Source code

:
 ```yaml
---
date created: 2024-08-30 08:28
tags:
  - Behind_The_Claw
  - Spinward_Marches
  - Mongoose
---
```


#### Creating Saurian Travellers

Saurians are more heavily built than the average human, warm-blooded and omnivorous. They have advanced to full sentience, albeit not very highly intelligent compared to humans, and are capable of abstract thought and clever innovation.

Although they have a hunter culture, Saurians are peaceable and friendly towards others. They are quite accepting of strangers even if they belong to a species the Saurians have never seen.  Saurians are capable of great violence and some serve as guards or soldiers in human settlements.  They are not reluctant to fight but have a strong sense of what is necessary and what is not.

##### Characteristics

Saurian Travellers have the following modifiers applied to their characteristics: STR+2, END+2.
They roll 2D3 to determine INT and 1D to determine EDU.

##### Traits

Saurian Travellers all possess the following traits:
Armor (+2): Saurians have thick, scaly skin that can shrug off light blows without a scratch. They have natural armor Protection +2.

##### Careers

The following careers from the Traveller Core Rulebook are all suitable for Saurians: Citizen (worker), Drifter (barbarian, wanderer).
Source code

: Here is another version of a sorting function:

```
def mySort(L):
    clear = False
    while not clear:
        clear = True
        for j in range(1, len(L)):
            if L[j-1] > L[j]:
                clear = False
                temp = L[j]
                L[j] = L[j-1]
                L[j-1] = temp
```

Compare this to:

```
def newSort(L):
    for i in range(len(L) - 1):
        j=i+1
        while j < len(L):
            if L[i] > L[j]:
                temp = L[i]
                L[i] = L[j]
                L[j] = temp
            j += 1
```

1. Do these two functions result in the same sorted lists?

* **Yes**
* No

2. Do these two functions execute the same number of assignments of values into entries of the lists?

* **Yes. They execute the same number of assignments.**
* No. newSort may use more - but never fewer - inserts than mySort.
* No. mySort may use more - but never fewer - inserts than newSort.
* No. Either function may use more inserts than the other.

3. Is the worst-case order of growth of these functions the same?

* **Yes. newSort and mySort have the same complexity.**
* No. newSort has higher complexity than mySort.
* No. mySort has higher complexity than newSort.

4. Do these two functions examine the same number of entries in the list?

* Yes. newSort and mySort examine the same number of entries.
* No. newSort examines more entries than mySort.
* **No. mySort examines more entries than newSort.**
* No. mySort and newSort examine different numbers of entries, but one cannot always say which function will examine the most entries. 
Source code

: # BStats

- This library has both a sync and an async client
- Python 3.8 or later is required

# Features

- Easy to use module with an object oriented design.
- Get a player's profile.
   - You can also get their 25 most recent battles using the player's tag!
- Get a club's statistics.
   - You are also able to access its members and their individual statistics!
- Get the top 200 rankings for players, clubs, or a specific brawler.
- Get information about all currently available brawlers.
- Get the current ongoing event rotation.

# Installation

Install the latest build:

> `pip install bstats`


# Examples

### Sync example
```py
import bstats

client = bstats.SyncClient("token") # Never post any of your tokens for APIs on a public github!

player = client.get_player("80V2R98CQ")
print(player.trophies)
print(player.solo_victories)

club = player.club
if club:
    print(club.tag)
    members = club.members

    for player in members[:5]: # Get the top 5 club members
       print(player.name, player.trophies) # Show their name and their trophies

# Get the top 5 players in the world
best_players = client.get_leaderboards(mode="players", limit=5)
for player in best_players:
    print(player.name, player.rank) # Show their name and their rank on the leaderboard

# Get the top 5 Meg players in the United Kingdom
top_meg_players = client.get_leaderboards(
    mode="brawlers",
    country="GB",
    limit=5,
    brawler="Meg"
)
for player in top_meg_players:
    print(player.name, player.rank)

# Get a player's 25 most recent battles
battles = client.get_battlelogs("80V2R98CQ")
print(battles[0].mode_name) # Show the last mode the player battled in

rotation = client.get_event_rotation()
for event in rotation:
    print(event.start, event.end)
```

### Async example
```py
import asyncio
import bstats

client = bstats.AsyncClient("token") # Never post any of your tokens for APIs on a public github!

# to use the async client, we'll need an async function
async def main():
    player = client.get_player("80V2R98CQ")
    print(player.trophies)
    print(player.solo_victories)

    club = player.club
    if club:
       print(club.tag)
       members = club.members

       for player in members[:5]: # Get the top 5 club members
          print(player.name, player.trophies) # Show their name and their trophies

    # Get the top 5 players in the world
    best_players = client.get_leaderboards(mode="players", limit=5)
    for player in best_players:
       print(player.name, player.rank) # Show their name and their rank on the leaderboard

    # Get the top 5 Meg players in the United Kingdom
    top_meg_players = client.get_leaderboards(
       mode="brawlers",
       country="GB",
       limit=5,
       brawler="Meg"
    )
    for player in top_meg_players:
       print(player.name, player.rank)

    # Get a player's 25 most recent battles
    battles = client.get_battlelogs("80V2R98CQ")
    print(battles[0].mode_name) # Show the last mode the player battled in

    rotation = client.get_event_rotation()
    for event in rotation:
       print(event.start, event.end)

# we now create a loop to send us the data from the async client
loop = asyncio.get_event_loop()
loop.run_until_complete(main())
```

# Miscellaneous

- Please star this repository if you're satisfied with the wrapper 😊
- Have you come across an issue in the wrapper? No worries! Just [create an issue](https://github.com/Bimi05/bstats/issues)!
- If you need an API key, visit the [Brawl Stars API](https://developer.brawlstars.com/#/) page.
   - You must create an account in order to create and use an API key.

━━━

_WORK ORDER_
Count each line above where the word "post" appears, and answer with nothing except that count.

_WRITTEN RESPONSE_
2